Similar principles are widely utilised in non-destructive testing and condition monitoring of engineering structures for early detection of damage and material defects.
In this study the team aim to evaluate AE as a biomarker for osteoarthritis of the knee, validating its use for future clinical trials in which the ability of new therapeutics to improve or reduce deterioration of joint conditions in knee osteoarthritis will be assessed.
The study will also assess the ability of AE to provide better discrimination between patient subgroups for inclusion in clinical trials, and to inform stratified medicine approaches for optimising the use of such treatments in clinical practice.

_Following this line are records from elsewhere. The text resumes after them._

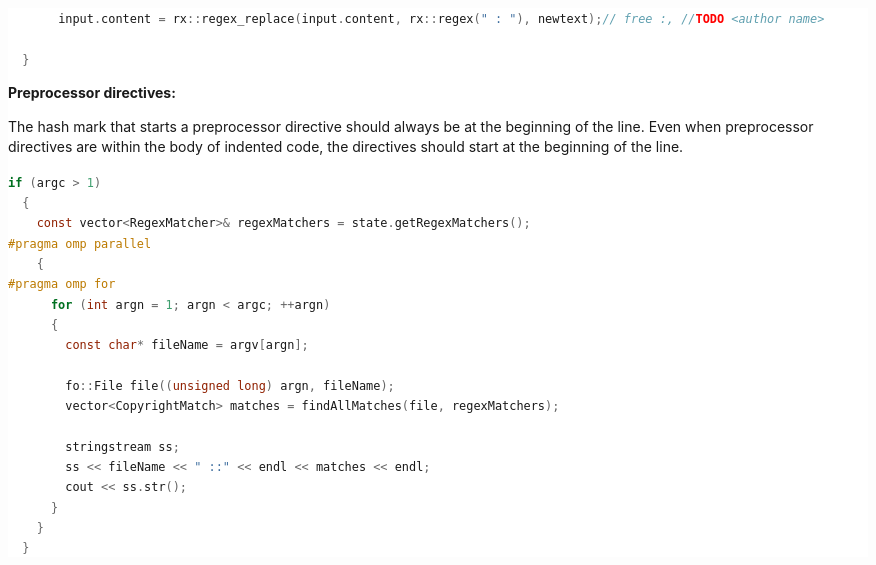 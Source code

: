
 ```C
       input.content = rx::regex_replace(input.content, rx::regex(" : "), newtext);// free :, //TODO <author name>

  }
```
**Preprocessor directives:**

The hash mark that starts a preprocessor directive should always be at the beginning of the line.
Even when preprocessor directives are within the body of indented code, the directives should start at the beginning of the line.
```C
if (argc > 1)
  {
    const vector<RegexMatcher>& regexMatchers = state.getRegexMatchers();
#pragma omp parallel
    {
#pragma omp for
      for (int argn = 1; argn < argc; ++argn)
      {
        const char* fileName = argv[argn];

        fo::File file((unsigned long) argn, fileName);
        vector<CopyrightMatch> matches = findAllMatches(file, regexMatchers);

        stringstream ss;
        ss << fileName << " ::" << endl << matches << endl;
        cout << ss.str();
      }
    }
  }
```
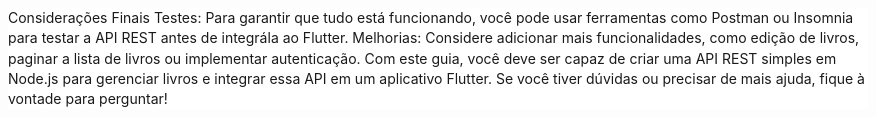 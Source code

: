 Considerações Finais
Testes: Para garantir que tudo está funcionando, você pode usar ferramentas como Postman ou Insomnia para testar a API REST antes de integrála ao Flutter.
Melhorias: Considere adicionar mais funcionalidades, como edição de livros, paginar a lista de livros ou implementar autenticação.
Com este guia, você deve ser capaz de criar uma API REST simples em Node.js para gerenciar livros e integrar essa API em um aplicativo Flutter. Se você tiver dúvidas ou precisar de mais ajuda, fique à vontade para perguntar! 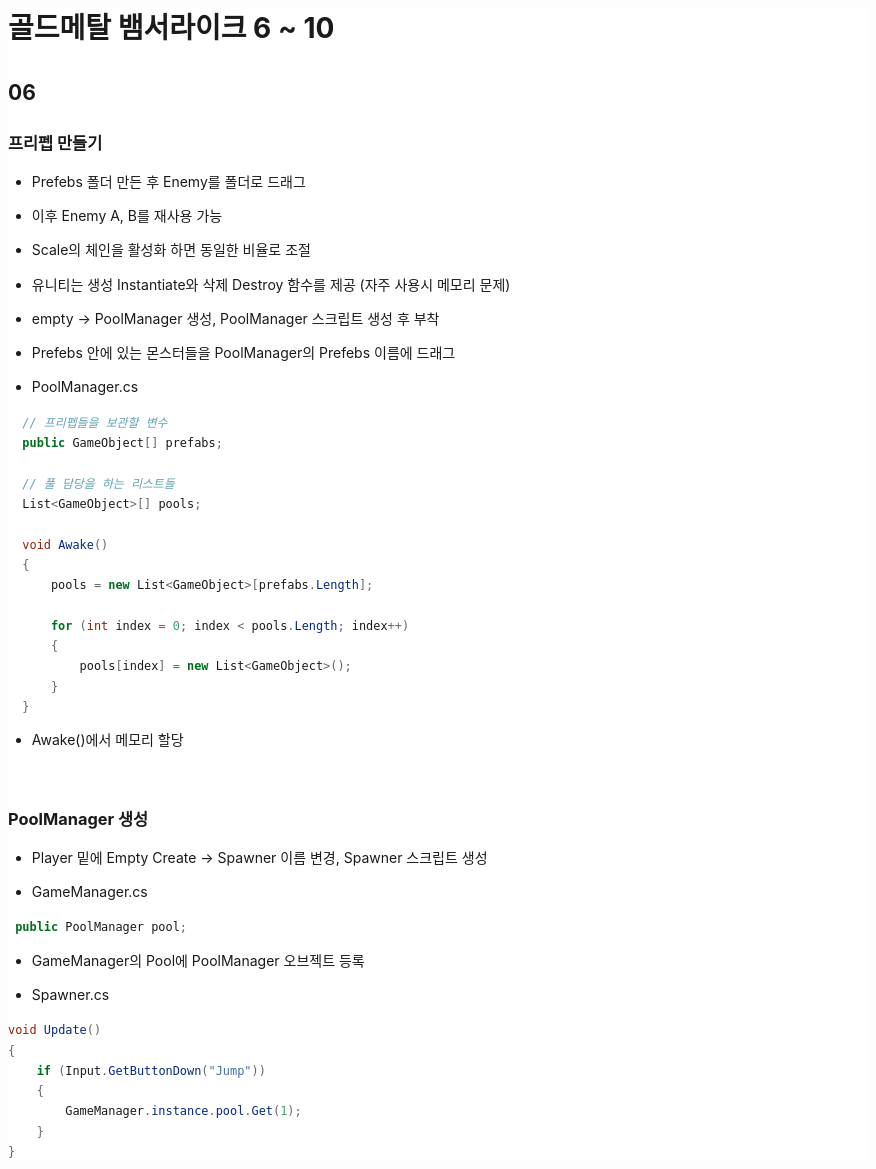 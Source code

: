 # 골드메탈 뱀서라이크 6 ~ 10

## 06

### 프리펩 만들기

- Prefebs 폴더 만든 후 Enemy를 폴더로 드래그
  
- 이후 Enemy A, B를 재사용 가능

- Scale의 체인을 활성화 하면 동일한 비율로 조절

- 유니티는 생성 Instantiate와 삭제 Destroy 함수를 제공 (자주 사용시 메모리 문제)

- empty -> PoolManager 생성, PoolManager 스크립트 생성 후 부착

- Prefebs 안에 있는 몬스터들을 PoolManager의 Prefebs 이름에 드래그

- PoolManager.cs

```c# 
  // 프리펩들을 보관할 변수
  public GameObject[] prefabs;

  // 풀 담당을 하는 리스트들
  List<GameObject>[] pools;

  void Awake()
  {
      pools = new List<GameObject>[prefabs.Length];
      
      for (int index = 0; index < pools.Length; index++)
      {
          pools[index] = new List<GameObject>();
      }
  }
```

- Awake()에서 메모리 할당

&nbsp;

### PoolManager 생성

- Player 밑에 Empty Create -> Spawner 이름 변경, Spawner 스크립트 생성

- GameManager.cs
```c#
 public PoolManager pool;
```
- GameManager의 Pool에 PoolManager 오브젝트 등록

- Spawner.cs
```c#
void Update()
{
    if (Input.GetButtonDown("Jump"))
    {
        GameManager.instance.pool.Get(1);
    }
}
```
   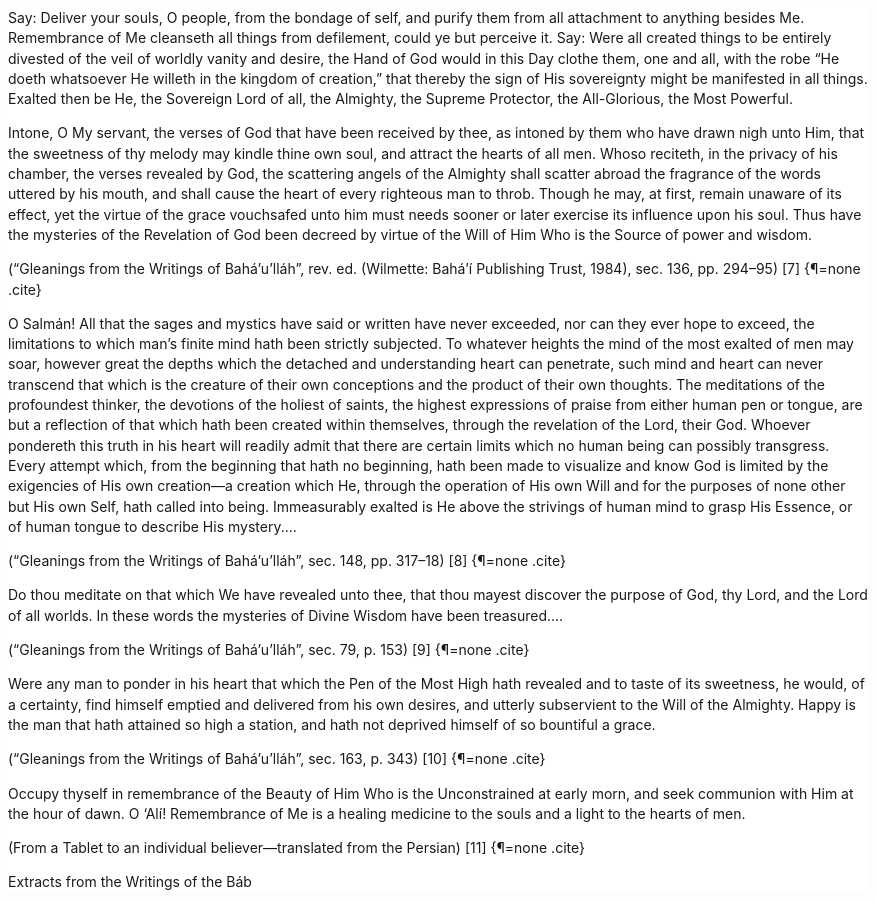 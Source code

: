 Say: Deliver your souls, O people, from the bondage of self, and purify them from all attachment to anything besides Me. Remembrance of Me cleanseth all things from defilement, could ye but perceive it. Say: Were all created things to be entirely divested of the veil of worldly vanity and desire, the Hand of God would in this Day clothe them, one and all, with the robe “He doeth whatsoever He willeth in the kingdom of creation,” that thereby the sign of His sovereignty might be manifested in all things. Exalted then be He, the Sovereign Lord of all, the Almighty, the Supreme Protector, the All-Glorious, the Most Powerful.

Intone, O My servant, the verses of God that have been received by thee, as intoned by them who have drawn nigh unto Him, that the sweetness of thy melody may kindle thine own soul, and attract the hearts of all men. Whoso reciteth, in the privacy of his chamber, the verses revealed by God, the scattering angels of the Almighty shall scatter abroad the fragrance of the words uttered by his mouth, and shall cause the heart of every righteous man to throb. Though he may, at first, remain unaware of its effect, yet the virtue of the grace vouchsafed unto him must needs sooner or later exercise its influence upon his soul. Thus have the mysteries of the Revelation of God been decreed by virtue of the Will of Him Who is the Source of power and wisdom.

(“Gleanings from the Writings of Bahá’u’lláh”, rev. ed. (Wilmette: Bahá’í Publishing Trust, 1984), sec. 136, pp. 294–95) \[7\] {¶=none .cite}

O Salmán! All that the sages and mystics have said or written have never exceeded, nor can they ever hope to exceed, the limitations to which man’s finite mind hath been strictly subjected. To whatever heights the mind of the most exalted of men may soar, however great the depths which the detached and understanding heart can penetrate, such mind and heart can never transcend that which is the creature of their own conceptions and the product of their own thoughts. The meditations of the profoundest thinker, the devotions of the holiest of saints, the highest expressions of praise from either human pen or tongue, are but a reflection of that which hath been created within themselves, through the revelation of the Lord, their God. Whoever pondereth this truth in his heart will readily admit that there are certain limits which no human being can possibly transgress. Every attempt which, from the beginning that hath no beginning, hath been made to visualize and know God is limited by the exigencies of His own creation—a creation which He, through the operation of His own Will and for the purposes of none other but His own Self, hath called into being. Immeasurably exalted is He above the strivings of human mind to grasp His Essence, or of human tongue to describe His mystery....

(“Gleanings from the Writings of Bahá’u’lláh”, sec. 148, pp. 317–18) \[8\] {¶=none .cite}

Do thou meditate on that which We have revealed unto thee, that thou mayest discover the purpose of God, thy Lord, and the Lord of all worlds. In these words the mysteries of Divine Wisdom have been treasured....

(“Gleanings from the Writings of Bahá’u’lláh”, sec. 79, p. 153) \[9\] {¶=none .cite}

Were any man to ponder in his heart that which the Pen of the Most High hath revealed and to taste of its sweetness, he would, of a certainty, find himself emptied and delivered from his own desires, and utterly subservient to the Will of the Almighty. Happy is the man that hath attained so high a station, and hath not deprived himself of so bountiful a grace.

(“Gleanings from the Writings of Bahá’u’lláh”, sec. 163, p. 343) \[10\] {¶=none .cite}

Occupy thyself in remembrance of the Beauty of Him Who is the Unconstrained at early morn, and seek communion with Him at the hour of dawn. O ‘Alí! Remembrance of Me is a healing medicine to the souls and a light to the hearts of men.

(From a Tablet to an individual believer—translated from the Persian) \[11\] {¶=none .cite}

Extracts from the Writings of the Báb


[^1]: Qur’án 51:22
[^2]: Qur’án 107:5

AE sensors are attached to knee surfaces, using defined anatomical positions, to record short bursts of acoustic energy generated by stress upon, and friction between, joint components during weight-bearing movement. An electrogoniometer is also attached to enable each acquired AE waveform to be linked to knee angle.
Data is processed and analysed based on the sound waveforms during different movement phases.
Published results demonstrate clearly that AE can distinguish not only between healthy and osteoarthritic knees, but also between knees in different age groups and differences in joint condition, providing a scientific rationale for investigating the performance of AE as a potential biomarker.